TASK INPUT.
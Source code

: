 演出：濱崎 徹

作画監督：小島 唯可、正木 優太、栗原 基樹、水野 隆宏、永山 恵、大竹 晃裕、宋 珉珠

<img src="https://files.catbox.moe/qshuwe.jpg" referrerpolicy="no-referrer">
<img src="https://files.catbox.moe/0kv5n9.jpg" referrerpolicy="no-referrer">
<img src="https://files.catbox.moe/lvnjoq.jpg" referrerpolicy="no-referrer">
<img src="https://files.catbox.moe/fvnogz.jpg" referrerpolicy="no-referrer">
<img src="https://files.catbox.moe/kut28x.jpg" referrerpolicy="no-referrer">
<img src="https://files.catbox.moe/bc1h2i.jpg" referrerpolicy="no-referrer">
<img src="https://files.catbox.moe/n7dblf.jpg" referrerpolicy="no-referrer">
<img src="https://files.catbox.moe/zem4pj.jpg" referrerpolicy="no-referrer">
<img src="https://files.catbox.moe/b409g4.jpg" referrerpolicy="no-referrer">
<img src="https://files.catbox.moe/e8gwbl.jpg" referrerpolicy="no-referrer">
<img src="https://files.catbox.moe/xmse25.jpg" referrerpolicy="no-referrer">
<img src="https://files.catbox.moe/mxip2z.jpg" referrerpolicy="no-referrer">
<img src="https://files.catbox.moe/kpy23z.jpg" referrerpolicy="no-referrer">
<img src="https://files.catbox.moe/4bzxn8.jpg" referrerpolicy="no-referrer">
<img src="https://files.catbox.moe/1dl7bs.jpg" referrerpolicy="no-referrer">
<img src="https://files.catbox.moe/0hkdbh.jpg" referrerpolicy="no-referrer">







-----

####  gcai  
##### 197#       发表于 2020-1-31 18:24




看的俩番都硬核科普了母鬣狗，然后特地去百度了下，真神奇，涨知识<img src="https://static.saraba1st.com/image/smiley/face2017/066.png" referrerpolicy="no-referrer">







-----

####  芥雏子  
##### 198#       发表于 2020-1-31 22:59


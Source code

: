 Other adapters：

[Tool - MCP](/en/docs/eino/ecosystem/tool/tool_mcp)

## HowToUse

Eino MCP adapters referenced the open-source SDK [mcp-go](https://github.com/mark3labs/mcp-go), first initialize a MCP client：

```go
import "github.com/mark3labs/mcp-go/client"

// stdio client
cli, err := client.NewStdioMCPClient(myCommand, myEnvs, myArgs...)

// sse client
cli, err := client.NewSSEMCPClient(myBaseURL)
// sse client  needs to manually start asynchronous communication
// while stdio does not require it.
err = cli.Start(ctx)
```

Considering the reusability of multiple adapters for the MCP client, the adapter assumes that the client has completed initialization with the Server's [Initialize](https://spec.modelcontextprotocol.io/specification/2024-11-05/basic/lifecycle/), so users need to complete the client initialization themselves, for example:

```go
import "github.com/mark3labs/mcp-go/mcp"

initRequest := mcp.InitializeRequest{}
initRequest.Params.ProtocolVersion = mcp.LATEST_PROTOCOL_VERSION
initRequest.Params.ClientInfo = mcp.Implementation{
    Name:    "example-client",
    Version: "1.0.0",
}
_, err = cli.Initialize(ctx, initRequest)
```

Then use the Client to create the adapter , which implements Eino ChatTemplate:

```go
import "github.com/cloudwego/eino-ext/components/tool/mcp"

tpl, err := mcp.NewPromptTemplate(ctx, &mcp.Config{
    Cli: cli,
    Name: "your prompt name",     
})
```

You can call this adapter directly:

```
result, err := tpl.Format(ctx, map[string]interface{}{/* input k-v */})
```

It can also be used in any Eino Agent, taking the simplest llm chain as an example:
--
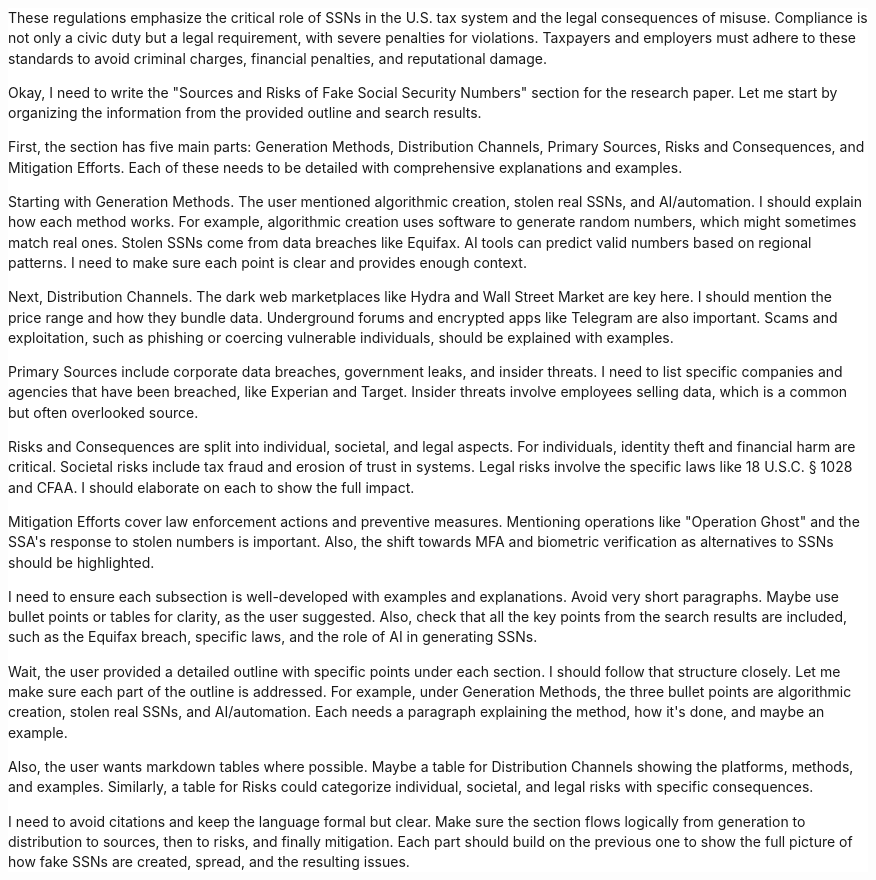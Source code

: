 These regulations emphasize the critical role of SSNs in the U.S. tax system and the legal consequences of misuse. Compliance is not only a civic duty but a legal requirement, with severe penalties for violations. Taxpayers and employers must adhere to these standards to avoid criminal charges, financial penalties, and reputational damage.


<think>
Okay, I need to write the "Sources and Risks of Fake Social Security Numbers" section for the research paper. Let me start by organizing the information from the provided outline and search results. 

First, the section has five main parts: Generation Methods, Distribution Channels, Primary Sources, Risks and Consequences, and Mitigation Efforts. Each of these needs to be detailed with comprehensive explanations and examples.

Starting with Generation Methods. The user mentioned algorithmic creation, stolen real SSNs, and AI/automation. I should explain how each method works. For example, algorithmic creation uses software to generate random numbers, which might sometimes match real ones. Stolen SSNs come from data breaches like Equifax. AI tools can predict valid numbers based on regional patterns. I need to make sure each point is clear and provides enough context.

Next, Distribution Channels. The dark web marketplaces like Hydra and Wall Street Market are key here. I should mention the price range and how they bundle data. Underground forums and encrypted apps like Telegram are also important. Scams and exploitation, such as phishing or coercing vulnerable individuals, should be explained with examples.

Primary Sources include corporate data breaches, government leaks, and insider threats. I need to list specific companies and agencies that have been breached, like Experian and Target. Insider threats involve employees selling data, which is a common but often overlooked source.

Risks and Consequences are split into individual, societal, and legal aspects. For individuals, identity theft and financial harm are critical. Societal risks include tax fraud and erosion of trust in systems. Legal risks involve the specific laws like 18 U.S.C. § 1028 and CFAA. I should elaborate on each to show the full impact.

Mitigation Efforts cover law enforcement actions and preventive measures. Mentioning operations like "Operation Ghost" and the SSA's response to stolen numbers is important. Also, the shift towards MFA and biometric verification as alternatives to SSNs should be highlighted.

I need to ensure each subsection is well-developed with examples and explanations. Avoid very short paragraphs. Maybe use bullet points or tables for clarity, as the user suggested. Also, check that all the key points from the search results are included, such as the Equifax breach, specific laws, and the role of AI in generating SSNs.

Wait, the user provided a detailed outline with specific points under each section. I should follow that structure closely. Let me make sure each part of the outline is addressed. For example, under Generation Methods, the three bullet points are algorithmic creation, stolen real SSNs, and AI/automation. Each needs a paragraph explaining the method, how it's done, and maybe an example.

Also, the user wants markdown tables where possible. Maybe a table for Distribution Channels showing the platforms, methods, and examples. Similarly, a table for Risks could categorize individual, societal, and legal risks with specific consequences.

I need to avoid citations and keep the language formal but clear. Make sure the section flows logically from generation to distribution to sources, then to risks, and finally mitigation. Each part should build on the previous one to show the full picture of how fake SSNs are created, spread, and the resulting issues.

PROBLEM DETAILS. Across all the lines of the data, count those that include the word "Name" and reply with that number only.

EXERCISE RESPONSE. 2